------ RECORDS PROVIDED ------
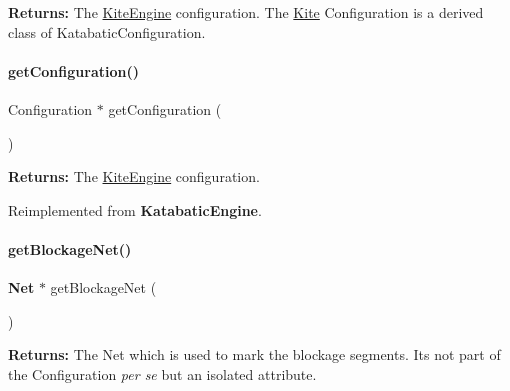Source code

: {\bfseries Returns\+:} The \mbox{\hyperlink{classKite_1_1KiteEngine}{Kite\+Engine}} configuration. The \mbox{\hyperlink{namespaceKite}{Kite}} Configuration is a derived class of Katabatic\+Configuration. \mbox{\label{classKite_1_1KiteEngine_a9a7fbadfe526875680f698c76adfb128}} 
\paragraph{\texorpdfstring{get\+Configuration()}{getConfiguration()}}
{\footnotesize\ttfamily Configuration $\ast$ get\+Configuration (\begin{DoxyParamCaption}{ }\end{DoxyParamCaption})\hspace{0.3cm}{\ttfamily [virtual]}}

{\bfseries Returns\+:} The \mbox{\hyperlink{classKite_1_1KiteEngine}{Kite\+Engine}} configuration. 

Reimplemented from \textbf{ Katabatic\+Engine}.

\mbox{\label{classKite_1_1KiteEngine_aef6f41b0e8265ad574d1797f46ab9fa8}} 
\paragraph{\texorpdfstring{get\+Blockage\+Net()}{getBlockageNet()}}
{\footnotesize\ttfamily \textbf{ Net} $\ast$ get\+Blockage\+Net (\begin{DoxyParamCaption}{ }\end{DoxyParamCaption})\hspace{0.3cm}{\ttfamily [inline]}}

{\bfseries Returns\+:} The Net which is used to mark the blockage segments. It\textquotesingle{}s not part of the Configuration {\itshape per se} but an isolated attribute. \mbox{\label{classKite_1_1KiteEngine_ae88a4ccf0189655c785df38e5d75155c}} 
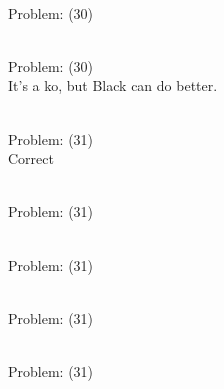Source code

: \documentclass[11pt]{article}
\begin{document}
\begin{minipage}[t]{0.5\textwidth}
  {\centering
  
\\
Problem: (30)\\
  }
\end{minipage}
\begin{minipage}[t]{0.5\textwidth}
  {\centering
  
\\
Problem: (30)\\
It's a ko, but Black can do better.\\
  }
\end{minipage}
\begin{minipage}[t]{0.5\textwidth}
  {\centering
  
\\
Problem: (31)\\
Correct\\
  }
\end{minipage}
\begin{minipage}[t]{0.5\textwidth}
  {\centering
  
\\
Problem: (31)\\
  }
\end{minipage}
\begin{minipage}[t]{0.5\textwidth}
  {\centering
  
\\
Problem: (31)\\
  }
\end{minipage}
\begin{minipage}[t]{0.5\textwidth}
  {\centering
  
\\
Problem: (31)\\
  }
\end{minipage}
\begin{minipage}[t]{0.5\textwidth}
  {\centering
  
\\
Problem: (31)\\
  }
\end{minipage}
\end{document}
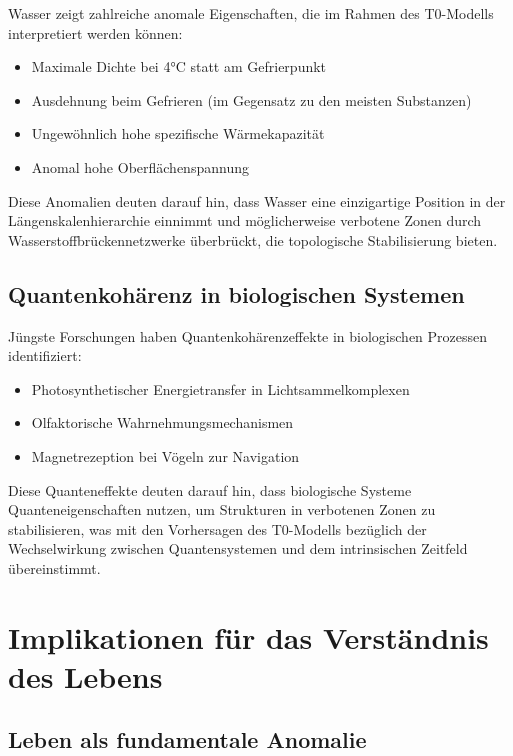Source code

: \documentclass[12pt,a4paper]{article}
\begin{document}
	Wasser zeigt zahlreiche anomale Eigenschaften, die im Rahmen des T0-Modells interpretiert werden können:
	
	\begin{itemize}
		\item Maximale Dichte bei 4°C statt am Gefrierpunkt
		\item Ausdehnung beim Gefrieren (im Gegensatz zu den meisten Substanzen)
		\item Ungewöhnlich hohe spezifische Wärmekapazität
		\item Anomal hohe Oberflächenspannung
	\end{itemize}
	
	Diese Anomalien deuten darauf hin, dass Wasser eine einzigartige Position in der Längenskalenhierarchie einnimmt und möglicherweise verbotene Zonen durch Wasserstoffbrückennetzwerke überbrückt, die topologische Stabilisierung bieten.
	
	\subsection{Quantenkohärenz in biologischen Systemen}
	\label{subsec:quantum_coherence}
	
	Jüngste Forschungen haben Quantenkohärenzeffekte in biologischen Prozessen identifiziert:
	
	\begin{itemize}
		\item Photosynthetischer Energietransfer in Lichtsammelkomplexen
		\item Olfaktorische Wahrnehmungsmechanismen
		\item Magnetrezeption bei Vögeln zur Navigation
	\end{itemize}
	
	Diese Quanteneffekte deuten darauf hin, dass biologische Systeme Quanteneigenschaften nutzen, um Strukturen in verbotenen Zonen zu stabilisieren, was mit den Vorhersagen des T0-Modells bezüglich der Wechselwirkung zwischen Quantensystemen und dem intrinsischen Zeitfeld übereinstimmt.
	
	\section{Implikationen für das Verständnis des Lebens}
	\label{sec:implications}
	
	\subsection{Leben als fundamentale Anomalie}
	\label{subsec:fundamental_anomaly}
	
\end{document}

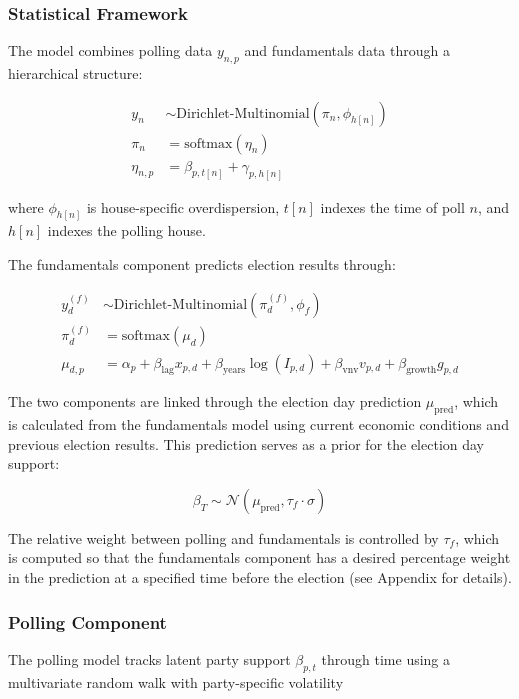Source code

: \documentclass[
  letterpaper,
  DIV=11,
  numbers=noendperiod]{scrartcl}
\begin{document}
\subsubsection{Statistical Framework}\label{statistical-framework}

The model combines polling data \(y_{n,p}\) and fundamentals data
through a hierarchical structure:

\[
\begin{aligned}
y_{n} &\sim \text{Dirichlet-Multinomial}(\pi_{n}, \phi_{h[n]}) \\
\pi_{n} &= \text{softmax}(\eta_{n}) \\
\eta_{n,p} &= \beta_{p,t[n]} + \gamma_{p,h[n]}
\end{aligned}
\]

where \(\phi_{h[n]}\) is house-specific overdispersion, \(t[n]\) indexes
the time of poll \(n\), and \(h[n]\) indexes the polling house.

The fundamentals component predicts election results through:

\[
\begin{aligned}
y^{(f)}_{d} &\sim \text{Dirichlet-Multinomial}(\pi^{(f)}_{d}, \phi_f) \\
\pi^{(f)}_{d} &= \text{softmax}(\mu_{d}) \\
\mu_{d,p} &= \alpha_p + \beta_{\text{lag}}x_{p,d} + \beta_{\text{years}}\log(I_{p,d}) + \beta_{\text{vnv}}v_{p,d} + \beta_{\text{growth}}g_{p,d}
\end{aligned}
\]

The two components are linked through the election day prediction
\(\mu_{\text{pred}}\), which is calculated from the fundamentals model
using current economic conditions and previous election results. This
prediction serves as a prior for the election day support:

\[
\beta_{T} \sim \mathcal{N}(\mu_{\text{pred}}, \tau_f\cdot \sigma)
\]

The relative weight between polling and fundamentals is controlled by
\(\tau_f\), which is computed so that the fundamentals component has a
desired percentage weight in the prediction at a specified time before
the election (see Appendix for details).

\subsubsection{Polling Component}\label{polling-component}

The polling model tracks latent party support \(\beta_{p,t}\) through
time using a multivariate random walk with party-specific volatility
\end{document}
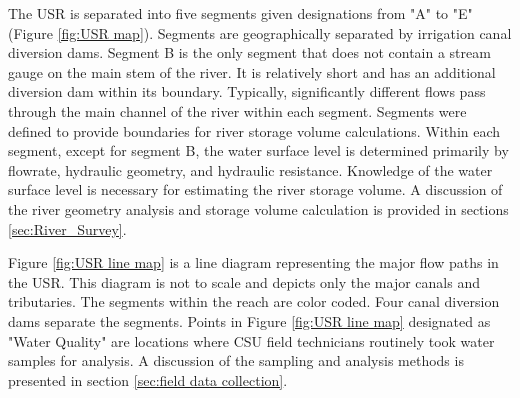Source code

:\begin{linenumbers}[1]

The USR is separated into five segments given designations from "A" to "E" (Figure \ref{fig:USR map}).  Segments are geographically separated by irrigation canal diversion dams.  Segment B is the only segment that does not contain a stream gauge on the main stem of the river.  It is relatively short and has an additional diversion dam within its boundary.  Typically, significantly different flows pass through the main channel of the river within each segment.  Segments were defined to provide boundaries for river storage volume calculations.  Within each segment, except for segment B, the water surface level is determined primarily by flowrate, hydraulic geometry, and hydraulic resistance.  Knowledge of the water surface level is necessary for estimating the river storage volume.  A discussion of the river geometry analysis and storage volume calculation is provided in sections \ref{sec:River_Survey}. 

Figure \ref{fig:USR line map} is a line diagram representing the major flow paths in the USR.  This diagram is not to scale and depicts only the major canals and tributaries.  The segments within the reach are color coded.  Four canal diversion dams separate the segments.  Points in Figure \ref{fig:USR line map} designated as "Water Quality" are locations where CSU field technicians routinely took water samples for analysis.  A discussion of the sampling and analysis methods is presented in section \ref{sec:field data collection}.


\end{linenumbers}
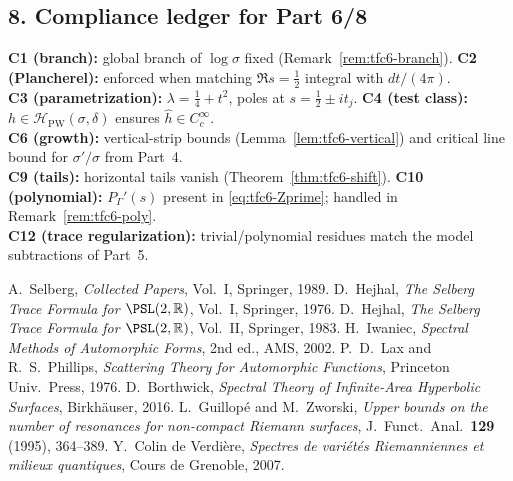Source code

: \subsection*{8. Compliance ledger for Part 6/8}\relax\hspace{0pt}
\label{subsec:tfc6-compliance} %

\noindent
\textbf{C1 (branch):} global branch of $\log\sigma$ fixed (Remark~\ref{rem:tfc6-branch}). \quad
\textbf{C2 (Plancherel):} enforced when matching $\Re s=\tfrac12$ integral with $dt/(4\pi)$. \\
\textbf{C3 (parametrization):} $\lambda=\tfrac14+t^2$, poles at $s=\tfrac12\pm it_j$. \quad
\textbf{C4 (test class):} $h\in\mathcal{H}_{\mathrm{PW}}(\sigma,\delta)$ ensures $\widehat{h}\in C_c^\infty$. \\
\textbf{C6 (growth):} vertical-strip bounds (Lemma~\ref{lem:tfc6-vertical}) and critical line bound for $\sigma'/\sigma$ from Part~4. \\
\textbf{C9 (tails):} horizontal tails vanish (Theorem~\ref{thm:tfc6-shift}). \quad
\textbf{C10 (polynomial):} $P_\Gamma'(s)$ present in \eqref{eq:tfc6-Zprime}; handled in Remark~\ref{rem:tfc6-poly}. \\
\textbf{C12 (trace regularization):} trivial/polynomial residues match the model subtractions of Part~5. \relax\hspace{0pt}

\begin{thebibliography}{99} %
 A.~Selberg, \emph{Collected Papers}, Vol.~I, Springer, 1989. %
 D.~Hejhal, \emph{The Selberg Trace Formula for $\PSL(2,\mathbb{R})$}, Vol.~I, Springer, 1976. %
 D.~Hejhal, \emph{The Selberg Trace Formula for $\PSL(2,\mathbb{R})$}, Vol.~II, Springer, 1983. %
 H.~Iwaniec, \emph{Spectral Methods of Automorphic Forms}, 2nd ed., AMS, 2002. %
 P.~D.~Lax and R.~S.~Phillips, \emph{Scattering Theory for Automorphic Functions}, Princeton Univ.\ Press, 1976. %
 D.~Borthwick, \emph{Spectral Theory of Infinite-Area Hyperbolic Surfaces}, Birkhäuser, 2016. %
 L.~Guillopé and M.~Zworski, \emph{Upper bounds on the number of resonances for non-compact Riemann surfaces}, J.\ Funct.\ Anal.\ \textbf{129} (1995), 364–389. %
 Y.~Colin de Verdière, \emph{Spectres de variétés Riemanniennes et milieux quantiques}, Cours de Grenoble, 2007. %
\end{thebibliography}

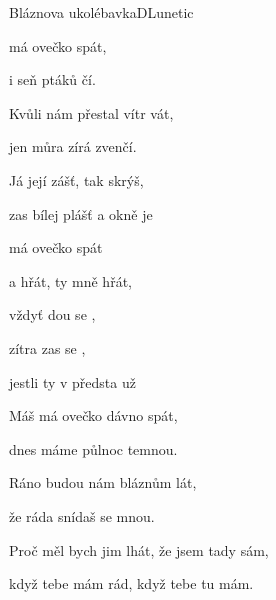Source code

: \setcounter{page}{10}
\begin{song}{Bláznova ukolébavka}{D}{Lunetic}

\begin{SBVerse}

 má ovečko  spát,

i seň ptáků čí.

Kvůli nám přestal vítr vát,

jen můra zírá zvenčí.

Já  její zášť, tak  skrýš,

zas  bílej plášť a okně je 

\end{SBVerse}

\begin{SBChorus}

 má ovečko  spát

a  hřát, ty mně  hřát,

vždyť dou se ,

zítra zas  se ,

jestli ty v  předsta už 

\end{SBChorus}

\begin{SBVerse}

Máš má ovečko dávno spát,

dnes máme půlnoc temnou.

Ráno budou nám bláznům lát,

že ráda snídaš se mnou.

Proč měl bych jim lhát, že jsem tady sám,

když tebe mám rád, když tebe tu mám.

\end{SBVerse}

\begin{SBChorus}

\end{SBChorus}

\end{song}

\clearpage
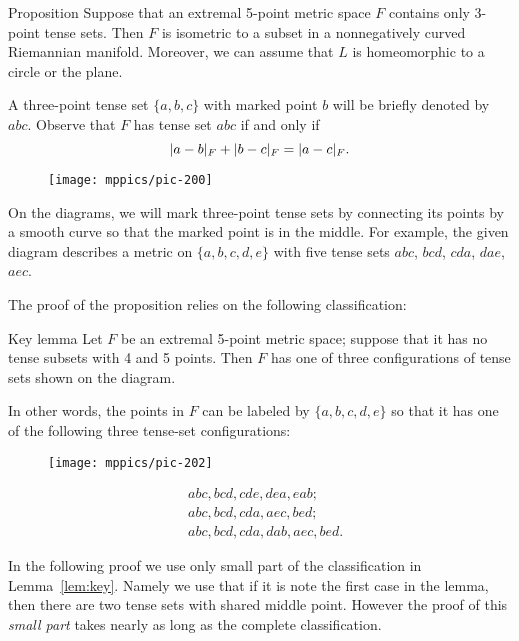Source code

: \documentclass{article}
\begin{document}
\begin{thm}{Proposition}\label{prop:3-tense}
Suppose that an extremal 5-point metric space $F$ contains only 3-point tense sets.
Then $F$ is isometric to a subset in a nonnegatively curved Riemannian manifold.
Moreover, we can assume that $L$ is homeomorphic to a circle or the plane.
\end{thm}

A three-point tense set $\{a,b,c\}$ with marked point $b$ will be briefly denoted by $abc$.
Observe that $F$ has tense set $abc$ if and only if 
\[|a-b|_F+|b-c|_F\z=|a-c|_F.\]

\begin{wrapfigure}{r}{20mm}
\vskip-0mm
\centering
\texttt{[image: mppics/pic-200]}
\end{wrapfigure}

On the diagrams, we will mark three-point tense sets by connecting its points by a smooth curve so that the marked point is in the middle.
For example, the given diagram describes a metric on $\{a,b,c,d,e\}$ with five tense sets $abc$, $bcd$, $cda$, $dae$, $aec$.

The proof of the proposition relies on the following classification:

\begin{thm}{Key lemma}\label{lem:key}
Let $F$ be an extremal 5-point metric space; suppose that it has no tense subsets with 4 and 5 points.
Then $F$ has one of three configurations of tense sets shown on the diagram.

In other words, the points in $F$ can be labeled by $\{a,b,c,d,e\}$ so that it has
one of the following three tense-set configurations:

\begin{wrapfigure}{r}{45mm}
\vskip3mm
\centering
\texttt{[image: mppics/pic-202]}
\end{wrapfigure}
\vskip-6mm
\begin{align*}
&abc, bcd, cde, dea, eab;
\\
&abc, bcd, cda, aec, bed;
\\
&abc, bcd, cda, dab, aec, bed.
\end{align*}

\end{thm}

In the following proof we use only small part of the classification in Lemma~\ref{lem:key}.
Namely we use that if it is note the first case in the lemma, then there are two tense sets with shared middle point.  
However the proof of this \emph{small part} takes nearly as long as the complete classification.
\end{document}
------
## TASK DETAILS
Give back exactly the lines from the first line of the data through the line with "Configuration $\ast$ get\+Configuration", pictures excluded.

## SOLUTION TO THE PROBLEM
Source code

: {\bfseries Returns\+:} The \mbox{\hyperlink{classKite_1_1KiteEngine}{Kite\+Engine}} configuration. The \mbox{\hyperlink{namespaceKite}{Kite}} Configuration is a derived class of Katabatic\+Configuration. \mbox{\label{classKite_1_1KiteEngine_a9a7fbadfe526875680f698c76adfb128}} 
\paragraph{\texorpdfstring{get\+Configuration()}{getConfiguration()}}
{\footnotesize\ttfamily Configuration $\ast$ get\+Configuration (\begin{DoxyParamCaption}{ }\end{DoxyParamCaption})\hspace{0.3cm}{\ttfamily [virtual]}}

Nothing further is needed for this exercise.